Morningstar’s Industry Pulse report, penned by equity research analyst Shaun Ler, forecast an expansion in both size and influence for profit-for-member funds.

The report highlighted that industry funds wield considerable power through default choice and mandatory contributions, placing pressure on fees while leveraging a wide array of investment opportunities, including unlisted options, thanks to their scale.

But the mounting popularity of industry superannuation funds is being propelled by the ongoing shift away from traditional active managers, according to Morningstar.

Namely, as capital flows diverge from actively managed asset classes, they gravitate toward low-cost exchange-traded funds and superannuation.

While ETFs offer diversification, lower fees, and easy access, Morningstar explained that default “MySuper” investment options are prized for their simplicity, cost-effectiveness, and diversified portfolios.

In fact, it predicted the shift to ETFs and industry funds from active managers to persist well into this year.

“Net outflows since early 2022 are a blow to active managers,” Morningstar said.

“Many underperformed passive funds amid the market downturn – contrasting with the usual claims. While some funds were recently reallocated to active managers, flows are sporadic, and their competitive positions are weakening.”

The report also suggested that only market gains and client flows from other active peers are likely to drive flows for active managers.

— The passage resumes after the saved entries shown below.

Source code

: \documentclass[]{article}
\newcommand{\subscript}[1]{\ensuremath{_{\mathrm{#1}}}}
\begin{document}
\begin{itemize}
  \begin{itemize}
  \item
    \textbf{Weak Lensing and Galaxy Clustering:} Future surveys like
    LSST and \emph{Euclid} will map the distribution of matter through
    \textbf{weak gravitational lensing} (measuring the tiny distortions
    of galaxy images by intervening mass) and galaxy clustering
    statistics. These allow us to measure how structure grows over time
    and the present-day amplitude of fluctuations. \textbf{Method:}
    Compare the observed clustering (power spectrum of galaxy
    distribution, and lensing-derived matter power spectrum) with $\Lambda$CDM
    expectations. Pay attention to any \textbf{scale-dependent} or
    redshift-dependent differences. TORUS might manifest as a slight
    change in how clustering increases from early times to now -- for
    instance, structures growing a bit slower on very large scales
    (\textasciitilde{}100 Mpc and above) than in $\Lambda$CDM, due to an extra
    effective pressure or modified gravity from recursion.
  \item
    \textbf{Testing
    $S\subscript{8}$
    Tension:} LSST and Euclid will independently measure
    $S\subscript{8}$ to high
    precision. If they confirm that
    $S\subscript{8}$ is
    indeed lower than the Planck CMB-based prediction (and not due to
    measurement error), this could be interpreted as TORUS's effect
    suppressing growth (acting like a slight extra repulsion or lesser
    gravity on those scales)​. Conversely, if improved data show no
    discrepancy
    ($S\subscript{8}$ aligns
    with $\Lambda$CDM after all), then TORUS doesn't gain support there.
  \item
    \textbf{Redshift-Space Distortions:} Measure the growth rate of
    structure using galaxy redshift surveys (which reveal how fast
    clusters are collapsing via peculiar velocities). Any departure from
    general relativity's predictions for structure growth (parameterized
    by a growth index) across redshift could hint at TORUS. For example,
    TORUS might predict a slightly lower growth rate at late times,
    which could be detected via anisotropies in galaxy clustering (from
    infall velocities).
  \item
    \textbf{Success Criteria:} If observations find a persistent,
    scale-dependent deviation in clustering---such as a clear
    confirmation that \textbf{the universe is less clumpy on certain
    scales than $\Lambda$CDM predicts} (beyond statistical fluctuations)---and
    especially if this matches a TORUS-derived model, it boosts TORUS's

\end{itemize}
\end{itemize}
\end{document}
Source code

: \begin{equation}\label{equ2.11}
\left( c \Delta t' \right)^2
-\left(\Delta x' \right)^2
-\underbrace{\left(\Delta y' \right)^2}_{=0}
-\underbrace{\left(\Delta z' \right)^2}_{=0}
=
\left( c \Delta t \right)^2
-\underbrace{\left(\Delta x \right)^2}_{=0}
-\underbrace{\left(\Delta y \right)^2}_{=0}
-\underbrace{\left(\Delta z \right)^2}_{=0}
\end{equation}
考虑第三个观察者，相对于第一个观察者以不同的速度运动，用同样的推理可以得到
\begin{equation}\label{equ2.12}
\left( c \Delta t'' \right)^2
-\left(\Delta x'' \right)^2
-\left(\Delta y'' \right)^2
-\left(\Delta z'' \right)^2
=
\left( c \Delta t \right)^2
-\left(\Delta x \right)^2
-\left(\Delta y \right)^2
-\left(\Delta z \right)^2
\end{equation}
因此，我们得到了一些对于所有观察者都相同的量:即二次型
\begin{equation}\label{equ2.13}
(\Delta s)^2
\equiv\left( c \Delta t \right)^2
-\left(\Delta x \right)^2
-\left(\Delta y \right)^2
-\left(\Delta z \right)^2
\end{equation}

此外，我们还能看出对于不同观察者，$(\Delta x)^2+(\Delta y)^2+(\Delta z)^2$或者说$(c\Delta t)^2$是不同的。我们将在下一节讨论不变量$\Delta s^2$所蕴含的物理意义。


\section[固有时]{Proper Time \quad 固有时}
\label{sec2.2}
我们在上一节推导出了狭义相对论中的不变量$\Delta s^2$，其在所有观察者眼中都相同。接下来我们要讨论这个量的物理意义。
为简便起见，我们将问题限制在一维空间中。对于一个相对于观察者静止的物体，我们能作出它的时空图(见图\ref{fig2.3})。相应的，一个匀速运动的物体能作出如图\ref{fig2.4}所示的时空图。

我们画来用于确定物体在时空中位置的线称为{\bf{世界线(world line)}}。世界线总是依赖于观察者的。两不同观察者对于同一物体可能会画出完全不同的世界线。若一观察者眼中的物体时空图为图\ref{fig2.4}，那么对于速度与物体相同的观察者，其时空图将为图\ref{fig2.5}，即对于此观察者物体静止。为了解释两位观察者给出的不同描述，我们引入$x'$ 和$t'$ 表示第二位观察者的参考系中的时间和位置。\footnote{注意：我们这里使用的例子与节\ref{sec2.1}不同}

Traditional active managers, it said, will have to “perform and adapt, or lose”.

According to the research, the most popular active funds in the year to January 2024, were from low-cost quant funds, newer boutiques excelling in non-traditional assets, or large diversified managers.

Among the top 10 active fund families by net flows during this period were Metrics Partners, Resolution Capital, Mercer, Talaria, and MA Financial, while Pendal, Schroders, State Street, and Vanguard were named among the list of “mature firms with legacy issues likely in outflows”.

While wins are still likely, Morningstar reiterated that they would come at the expense of close peers.

“Flows improved at Challenger, GQG, Pinnacle, and Insignia, given robust performance and/or diversified product offerings. Magellan and Platinum face further redemptions, given weaker performance. It’s likely a zero-sum world for traditional active managers,” the report said.

Looking forward, Morningstar said that in the near to medium term, “better-performing and more diversified” firms like Challenger and Pinnacle are likely to have a swifter recovery in flows and operating margins.

However, it opined that Insignia and Perpetual offer the greatest relative value.

“We think the market underestimates flows and the potential value from cost cuts for both these firms,” it said.